A hormetic process is one in which a little damage spurs damage repair mechanisms into an extended effort, leading to a net positive gain. A number of means of extending life in laboratory animals involve hormesis, and many of those involve mitochondria, the power plants of the cell that emit damaging reactive molecules as a side-effect of their operation. Dial up the output of those reactive molecules and the rest of the cell will react with a greater level of housekeeping operations. Something like this is thought to be one of the mechanisms linking exercise to greater health and longevity, for example.
Mitochondrial dysfunction is usually associated with aging. To systematically characterize the compensatory stress signaling cascades triggered in response to muscle mitochondrial perturbation, we analyzed a Drosophila model of muscle mitochondrial injury. We find that mild muscle mitochondrial distress preserves mitochondrial function, impedes the age-dependent deterioration of muscle function and architecture, and prolongs lifespan.

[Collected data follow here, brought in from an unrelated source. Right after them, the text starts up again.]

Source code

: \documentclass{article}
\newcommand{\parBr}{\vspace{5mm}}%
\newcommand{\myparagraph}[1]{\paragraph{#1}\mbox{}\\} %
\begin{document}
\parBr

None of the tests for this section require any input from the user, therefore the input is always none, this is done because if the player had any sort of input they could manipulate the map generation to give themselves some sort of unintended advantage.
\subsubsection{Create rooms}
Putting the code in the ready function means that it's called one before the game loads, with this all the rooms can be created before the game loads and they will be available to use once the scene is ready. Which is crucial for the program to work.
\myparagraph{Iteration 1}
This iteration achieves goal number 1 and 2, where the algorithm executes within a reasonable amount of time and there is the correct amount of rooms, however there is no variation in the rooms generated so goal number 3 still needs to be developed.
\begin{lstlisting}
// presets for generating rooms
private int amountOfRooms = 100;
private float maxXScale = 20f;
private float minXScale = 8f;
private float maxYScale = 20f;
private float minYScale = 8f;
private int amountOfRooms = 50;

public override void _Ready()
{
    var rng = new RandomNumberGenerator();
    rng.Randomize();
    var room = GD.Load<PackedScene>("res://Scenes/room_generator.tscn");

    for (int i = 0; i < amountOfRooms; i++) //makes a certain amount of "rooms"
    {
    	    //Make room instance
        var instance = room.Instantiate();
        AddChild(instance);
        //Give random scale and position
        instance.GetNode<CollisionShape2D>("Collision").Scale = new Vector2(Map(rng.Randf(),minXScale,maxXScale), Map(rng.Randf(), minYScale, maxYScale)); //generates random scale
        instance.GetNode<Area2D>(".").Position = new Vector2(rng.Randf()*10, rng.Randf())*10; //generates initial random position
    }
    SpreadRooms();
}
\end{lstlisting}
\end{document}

Strikingly, this effect is mediated by at least two prolongevity compensatory signaling modules: one involving a muscle-restricted redox-dependent induction of genes that regulate the mitochondrial unfolded protein response (UPRmt) and another involving the transcriptional induction of the Drosophila ortholog of insulin-like growth factor-binding protein 7, which systemically mitophagy. Given that several secreted IGF-binding proteins (IGFBPs) exist in mammals, our work raises the possibility that muscle mitochondrial injury in humans may similarly result in the secretion of IGFBPs, with important ramifications for diseases associated with aberrant insulin signaling.